Max Goberman's first musical was Bernstein's On the Town in 1944. He later premiered West Side Story in 1957; and was nominated for a Tony Award for his involvement. His other work on Broadway included Billion Dollar Baby (1945–46), Where's Charley? (1948–50), A Tree Grows in Brooklyn (1951), and Milk and Honey (1961). In 1948 he conducted at the inaugural season of the National Ballet of Cuba.

=== Later life and death ===
In 1960 he started a project to record all the symphonies of Joseph Haydn with the Vienna State Opera Orchestra, for his own subscription label, the Library of Recorded Masterpieces. Had he survived, it would have been the first complete recording of the symphonies. He had completed only 40 (or 45) symphonies when he died suddenly at the end of 1962, aged only 51. Some of these recordings were later released on CBS's Odyssey label, but the sound was poor due to the centre channel being held back. The horn playing on Symphony No. 48 Maria Theresia is still renowned.

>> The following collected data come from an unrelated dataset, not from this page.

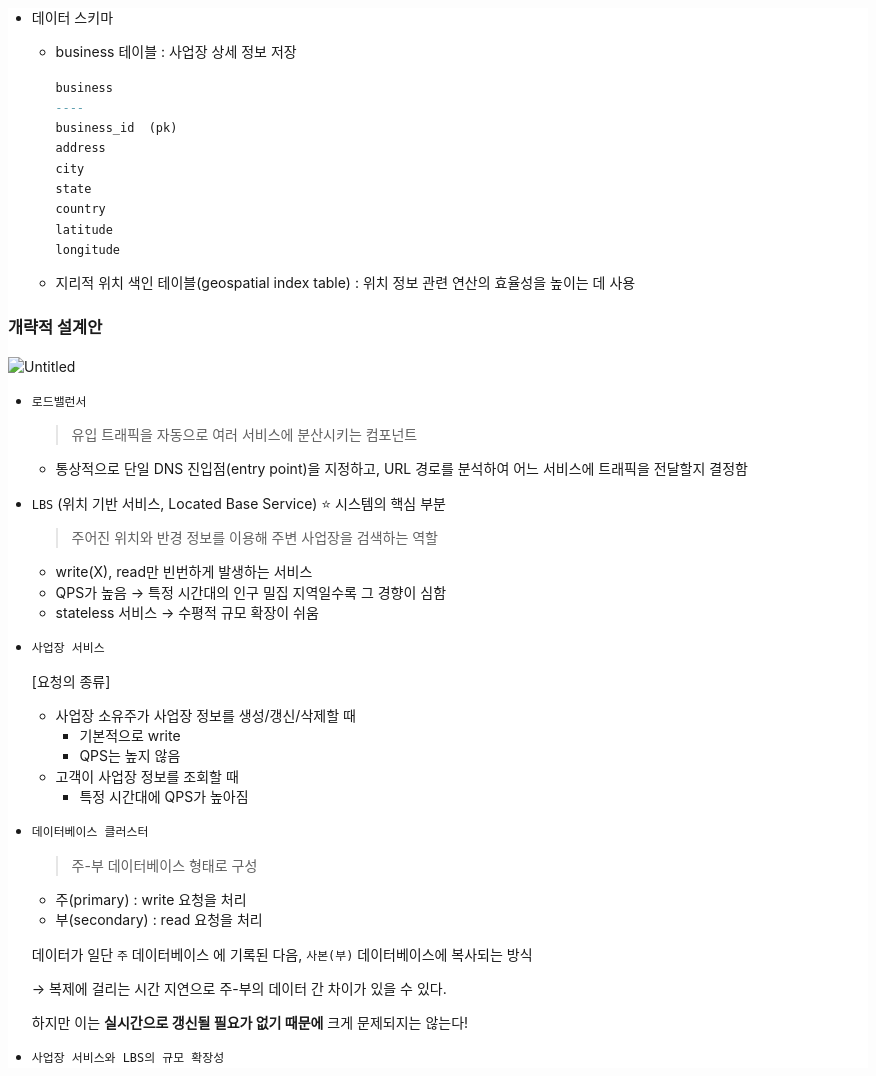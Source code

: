 - 데이터 스키마
    - business 테이블 : 사업장 상세 정보 저장
        
        ```sql
        business
        ----
        business_id  (pk)
        address
        city
        state
        country
        latitude
        longitude
        ```
        
    - 지리적 위치 색인 테이블(geospatial index table) : 위치 정보 관련 연산의 효율성을 높이는 데 사용

### 개략적 설계안

![Untitled](https://github.com/SPRING-STUDY-2023/System-Design-Interview/assets/80024278/3893b38e-e203-48b0-a601-835814d2bb5d)

- `로드밸런서`
    
    > 유입 트래픽을 자동으로 여러 서비스에 분산시키는 컴포넌트
    > 
    - 통상적으로 단일 DNS 진입점(entry point)을 지정하고, URL 경로를 분석하여 어느 서비스에 트래픽을 전달할지 결정함
- `LBS` (위치 기반 서비스, Located Base Service)  ⭐ 시스템의 핵심 부분
    
    > 주어진 위치와 반경 정보를 이용해 주변 사업장을 검색하는 역할
    > 
    - write(X), read만 빈번하게 발생하는 서비스
    - QPS가 높음 → 특정 시간대의 인구 밀집 지역일수록 그 경향이 심함
    - stateless 서비스 → 수평적 규모 확장이 쉬움
- `사업장 서비스`
    
    [요청의 종류]
    
    - 사업장 소유주가 사업장 정보를 생성/갱신/삭제할 때
        - 기본적으로 write
        - QPS는 높지 않음
    - 고객이 사업장 정보를 조회할 때
        - 특정 시간대에 QPS가 높아짐
- `데이터베이스 클러스터`
    
    > 주-부 데이터베이스 형태로 구성
    > 
    - 주(primary) : write 요청을 처리
    - 부(secondary) : read 요청을 처리
    
    데이터가 일단 `주` 데이터베이스 에 기록된 다음, `사본(부)` 데이터베이스에 복사되는 방식
    
    → 복제에 걸리는 시간 지연으로 주-부의 데이터 간 차이가 있을 수 있다. 
    
    하지만 이는 **실시간으로 갱신될 필요가 없기 때문에** 크게 문제되지는 않는다!
    
- `사업장 서비스와 LBS의 규모 확장성`
    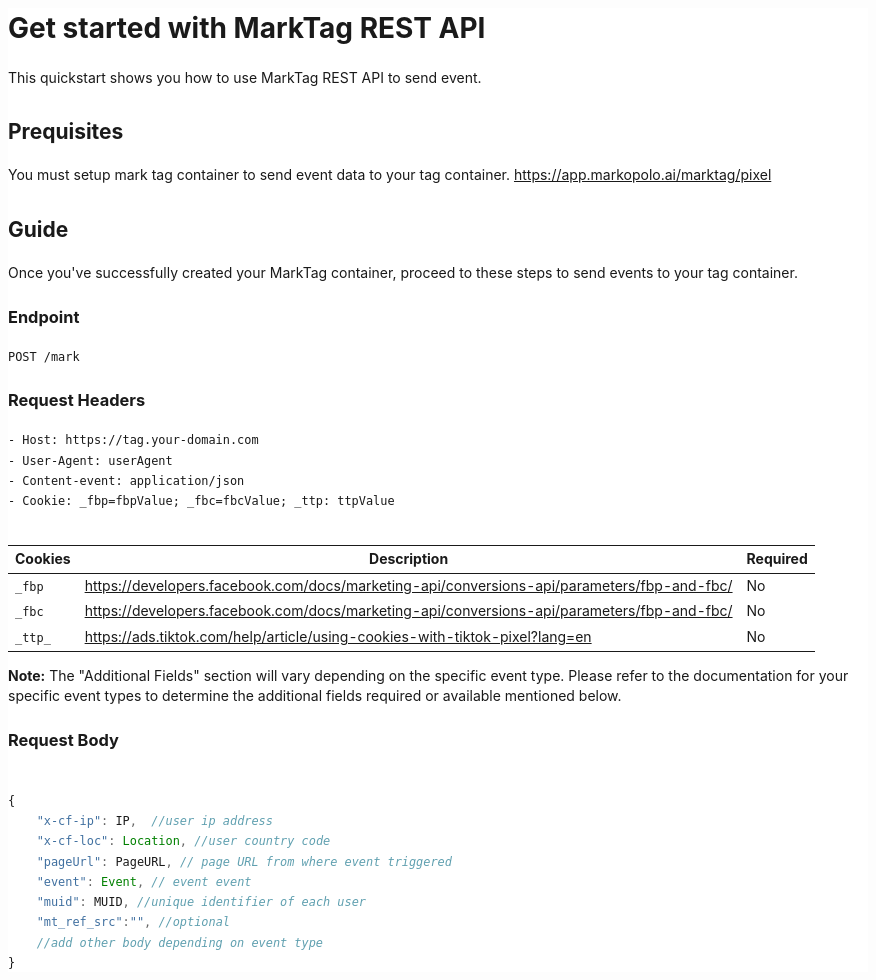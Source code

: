 # Get started with MarkTag REST API

This quickstart shows you how to use MarkTag REST API to send event.

## Prequisites

You must setup mark tag container to send event data to your tag container.
https://app.markopolo.ai/marktag/pixel

## Guide

Once you've successfully created your MarkTag container, proceed to these steps to send events to your tag container.

### Endpoint

```
POST /mark
```

### Request Headers

```
- Host: https://tag.your-domain.com
- User-Agent: userAgent
- Content-event: application/json
- Cookie: _fbp=fbpValue; _fbc=fbcValue; _ttp: ttpValue


```

| Cookies                            | Description                                  | Required |
| -------------------------------------- | -------------------------------------------- | -------- |
| `_fbp`                              | https://developers.facebook.com/docs/marketing-api/conversions-api/parameters/fbp-and-fbc/                             | No      |
| `_fbc`                             | https://developers.facebook.com/docs/marketing-api/conversions-api/parameters/fbp-and-fbc/                 | No      |
| `_ttp_`                              | https://ads.tiktok.com/help/article/using-cookies-with-tiktok-pixel?lang=en       | No      |


**Note:** The "Additional Fields" section will vary depending on the specific event type. Please refer to the documentation for your specific event types to determine the additional fields required or available mentioned below.



### Request Body

```js

{
    "x-cf-ip": IP,  //user ip address
    "x-cf-loc": Location, //user country code
    "pageUrl": PageURL, // page URL from where event triggered
    "event": Event, // event event
    "muid": MUID, //unique identifier of each user
    "mt_ref_src":"", //optional
    //add other body depending on event type
}
```
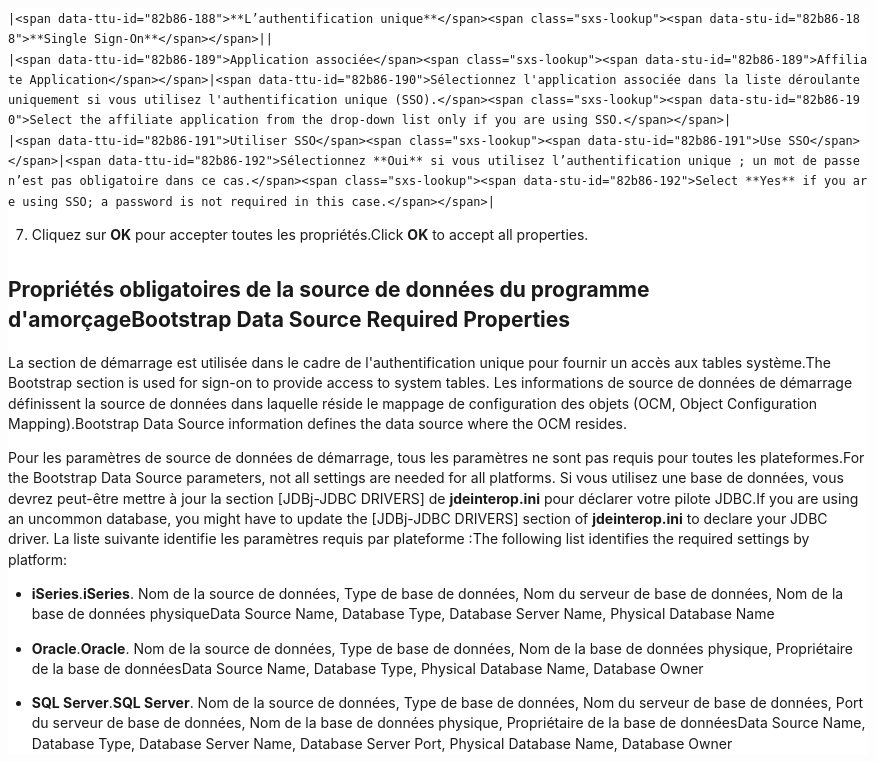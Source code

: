    |<span data-ttu-id="82b86-188">**L’authentification unique**</span><span class="sxs-lookup"><span data-stu-id="82b86-188">**Single Sign-On**</span></span>||  
    |<span data-ttu-id="82b86-189">Application associée</span><span class="sxs-lookup"><span data-stu-id="82b86-189">Affiliate Application</span></span>|<span data-ttu-id="82b86-190">Sélectionnez l'application associée dans la liste déroulante uniquement si vous utilisez l'authentification unique (SSO).</span><span class="sxs-lookup"><span data-stu-id="82b86-190">Select the affiliate application from the drop-down list only if you are using SSO.</span></span>|  
    |<span data-ttu-id="82b86-191">Utiliser SSO</span><span class="sxs-lookup"><span data-stu-id="82b86-191">Use SSO</span></span>|<span data-ttu-id="82b86-192">Sélectionnez **Oui** si vous utilisez l’authentification unique ; un mot de passe n’est pas obligatoire dans ce cas.</span><span class="sxs-lookup"><span data-stu-id="82b86-192">Select **Yes** if you are using SSO; a password is not required in this case.</span></span>|  
  
7.  <span data-ttu-id="82b86-193">Cliquez sur **OK** pour accepter toutes les propriétés.</span><span class="sxs-lookup"><span data-stu-id="82b86-193">Click **OK** to accept all properties.</span></span>  
  
## <a name="bootstrap-data-source-required-properties"></a><span data-ttu-id="82b86-194">Propriétés obligatoires de la source de données du programme d'amorçage</span><span class="sxs-lookup"><span data-stu-id="82b86-194">Bootstrap Data Source Required Properties</span></span>  
 <span data-ttu-id="82b86-195">La section de démarrage est utilisée dans le cadre de l'authentification unique pour fournir un accès aux tables système.</span><span class="sxs-lookup"><span data-stu-id="82b86-195">The Bootstrap section is used for sign-on to provide access to system tables.</span></span> <span data-ttu-id="82b86-196">Les informations de source de données de démarrage définissent la source de données dans laquelle réside le mappage de configuration des objets (OCM, Object Configuration Mapping).</span><span class="sxs-lookup"><span data-stu-id="82b86-196">Bootstrap Data Source information defines the data source where the OCM resides.</span></span>  
  
 <span data-ttu-id="82b86-197">Pour les paramètres de source de données de démarrage, tous les paramètres ne sont pas requis pour toutes les plateformes.</span><span class="sxs-lookup"><span data-stu-id="82b86-197">For the Bootstrap Data Source parameters, not all settings are needed for all platforms.</span></span> <span data-ttu-id="82b86-198">Si vous utilisez une base de données, vous devrez peut-être mettre à jour la section [JDBj-JDBC DRIVERS] de **jdeinterop.ini** pour déclarer votre pilote JDBC.</span><span class="sxs-lookup"><span data-stu-id="82b86-198">If you are using an uncommon database, you might have to update the [JDBj-JDBC DRIVERS] section of **jdeinterop.ini** to declare your JDBC driver.</span></span> <span data-ttu-id="82b86-199">La liste suivante identifie les paramètres requis par plateforme :</span><span class="sxs-lookup"><span data-stu-id="82b86-199">The following list identifies the required settings by platform:</span></span>  
  
-   <span data-ttu-id="82b86-200">**iSeries**.</span><span class="sxs-lookup"><span data-stu-id="82b86-200">**iSeries**.</span></span> <span data-ttu-id="82b86-201">Nom de la source de données, Type de base de données, Nom du serveur de base de données, Nom de la base de données physique</span><span class="sxs-lookup"><span data-stu-id="82b86-201">Data Source Name, Database Type, Database Server Name, Physical Database Name</span></span>  
  
-   <span data-ttu-id="82b86-202">**Oracle**.</span><span class="sxs-lookup"><span data-stu-id="82b86-202">**Oracle**.</span></span> <span data-ttu-id="82b86-203">Nom de la source de données, Type de base de données, Nom de la base de données physique, Propriétaire de la base de données</span><span class="sxs-lookup"><span data-stu-id="82b86-203">Data Source Name, Database Type, Physical Database Name, Database Owner</span></span>  
  
-   <span data-ttu-id="82b86-204">**SQL Server**.</span><span class="sxs-lookup"><span data-stu-id="82b86-204">**SQL Server**.</span></span> <span data-ttu-id="82b86-205">Nom de la source de données, Type de base de données, Nom du serveur de base de données, Port du serveur de base de données, Nom de la base de données physique, Propriétaire de la base de données</span><span class="sxs-lookup"><span data-stu-id="82b86-205">Data Source Name, Database Type, Database Server Name, Database Server Port, Physical Database Name, Database Owner</span></span>  
  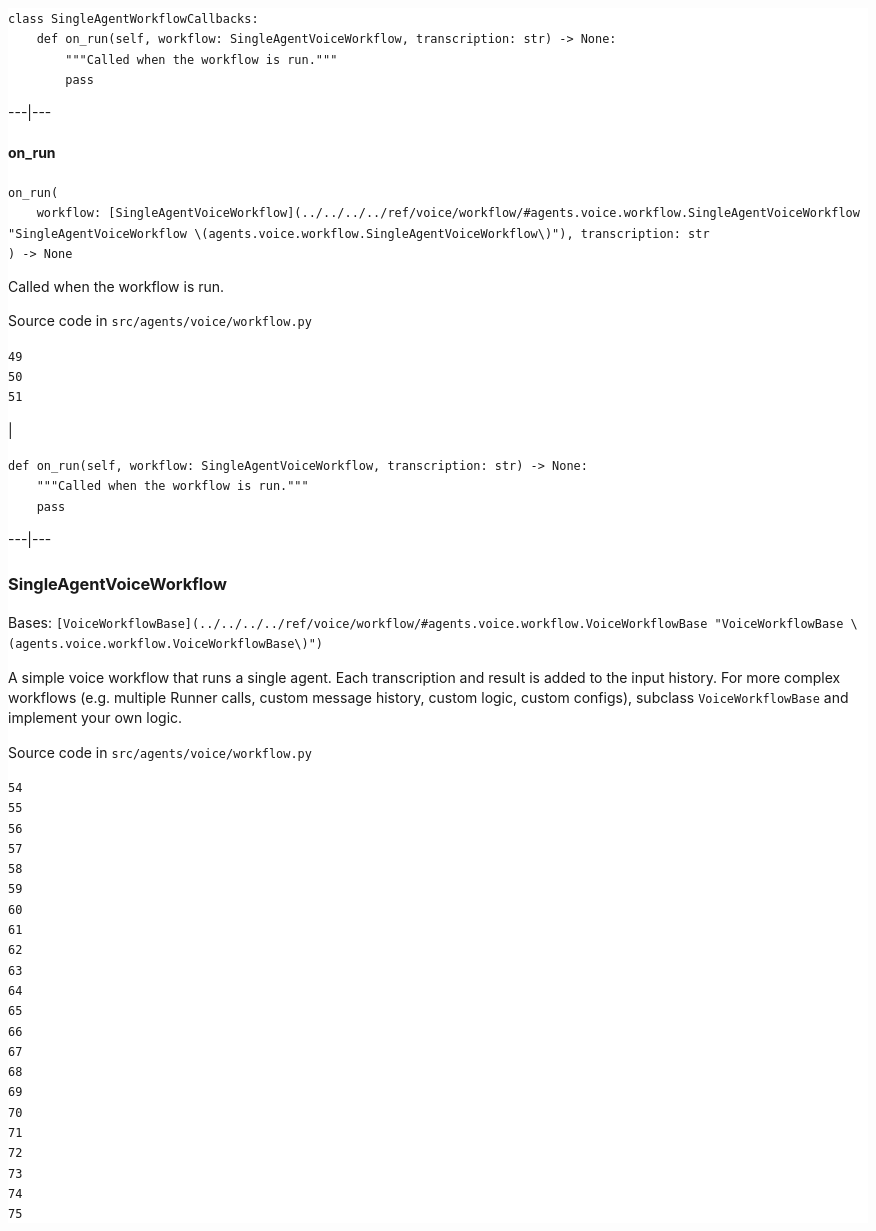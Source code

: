     
    class SingleAgentWorkflowCallbacks:
        def on_run(self, workflow: SingleAgentVoiceWorkflow, transcription: str) -> None:
            """Called when the workflow is run."""
            pass
      
  
---|---  
  
####  on_run
    
    
    on_run(
        workflow: [SingleAgentVoiceWorkflow](../../../../ref/voice/workflow/#agents.voice.workflow.SingleAgentVoiceWorkflow "SingleAgentVoiceWorkflow \(agents.voice.workflow.SingleAgentVoiceWorkflow\)"), transcription: str
    ) -> None
    

Called when the workflow is run.

Source code in `src/agents/voice/workflow.py`
    
    
    49
    50
    51

| 
    
    
    def on_run(self, workflow: SingleAgentVoiceWorkflow, transcription: str) -> None:
        """Called when the workflow is run."""
        pass
      
  
---|---  
  
###  SingleAgentVoiceWorkflow

Bases: `[VoiceWorkflowBase](../../../../ref/voice/workflow/#agents.voice.workflow.VoiceWorkflowBase "VoiceWorkflowBase \(agents.voice.workflow.VoiceWorkflowBase\)")`

A simple voice workflow that runs a single agent. Each transcription and result is added to the input history. For more complex workflows (e.g. multiple Runner calls, custom message history, custom logic, custom configs), subclass `VoiceWorkflowBase` and implement your own logic.

Source code in `src/agents/voice/workflow.py`
    
    
    54
    55
    56
    57
    58
    59
    60
    61
    62
    63
    64
    65
    66
    67
    68
    69
    70
    71
    72
    73
    74
    75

He started to record the complete works of Antonio Vivaldi, but this project was never realised; he did, however, record over 70 works. His recording of Vivaldi's Concerto in C for mandolin, strings and harpsichord was heard on the soundtrack of Kramer vs. Kramer. He also recorded works by Arcangelo Corelli (the 12 Concerti Grossi) and William Boyce (the 8 symphonies). In 1938 he conducted for Joseph Szigeti in a recording of works by Bach, Tartini and Mozart.